Inverness, Old Perth Road, Police Headquarters
Unidentified Flint(S) (Neolithic), Unidentified Pottery (Neolithic)
Site Name Inverness, Old Perth Road, Police Headquarters
Classification Unidentified Flint(S) (Neolithic), Unidentified Pottery (Neolithic)
Canmore ID 356127
Site Number NH64SE 583
NGR NH 68586 44337
Datum OSGB36 - NGR
Permalink http://canmore.org.uk/site/356127
- Council Highland
- Parish Inverness And Bona
- Former Region Highland
- Former District Inverness
- Former County Inverness-shire
Watching Brief (1997)
The site was observed during the stripping of topsoil because there had been finds of prehistoric material in the surrounding area, and it was expected that similar material might occur here.
Intensive observation of the stripping revealed a few features of modern date cutting into the subsoil, a selection of nineteenth and twentieth century potsherds, some aluminium tent-pegs and a selection of golf balls. Two items are of more direct archaeological interest, however, and they are detailed below.
The first item was recovered from the E side of the site, at the base of topsoil. It is a fist-sized cobble of dark-grey flint, unworked but with plough damage. It must have been brought into the area by flint-using people in prehistory, since it is alien to the geology of the area.

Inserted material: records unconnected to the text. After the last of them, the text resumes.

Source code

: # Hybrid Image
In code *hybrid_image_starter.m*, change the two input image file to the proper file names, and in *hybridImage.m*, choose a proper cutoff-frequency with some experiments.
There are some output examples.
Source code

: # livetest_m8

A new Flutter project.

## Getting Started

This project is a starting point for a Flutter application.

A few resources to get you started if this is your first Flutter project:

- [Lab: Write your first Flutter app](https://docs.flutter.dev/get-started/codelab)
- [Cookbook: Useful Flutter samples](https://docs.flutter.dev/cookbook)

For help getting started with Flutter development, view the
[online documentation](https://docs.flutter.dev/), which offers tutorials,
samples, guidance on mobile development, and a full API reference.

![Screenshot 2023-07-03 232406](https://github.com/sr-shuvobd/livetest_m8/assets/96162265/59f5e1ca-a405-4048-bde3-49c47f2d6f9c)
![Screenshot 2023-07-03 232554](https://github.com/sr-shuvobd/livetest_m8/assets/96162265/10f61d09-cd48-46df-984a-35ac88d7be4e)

Of more substantial interest were the remains of a pit cut into subsoil found towards the S of the site. Approximately 0.8m in diameter and 0.2m deep as preserved, it would originally have been some 0.8m deep. It was filled with a dark silty soil surrounded by a mix of dark soil and gravel, which contained a quantity of burnt stone. From the fill came 9 sherds of a large cooking pot with an internally expanded rim decorated by two parallel lines of widely-seperated ?finger-nail imprints. One rim sherd also had the remains of a line of small dots about 20mm below the rim. The fabric and form of the pottery identifies it as Grooved Ware of the Late Neolithic period, in use until about 2500BC, but it could be older. It is similair to the pottery used at the village of Skara Brae in Orkney, but although common in Orkney, it is rare in our area. The pit also contained a small quantity of charcoal and three waste flakes of flint, showing flint-working had been carried out nearby, even though no flint was observed in the topsoil.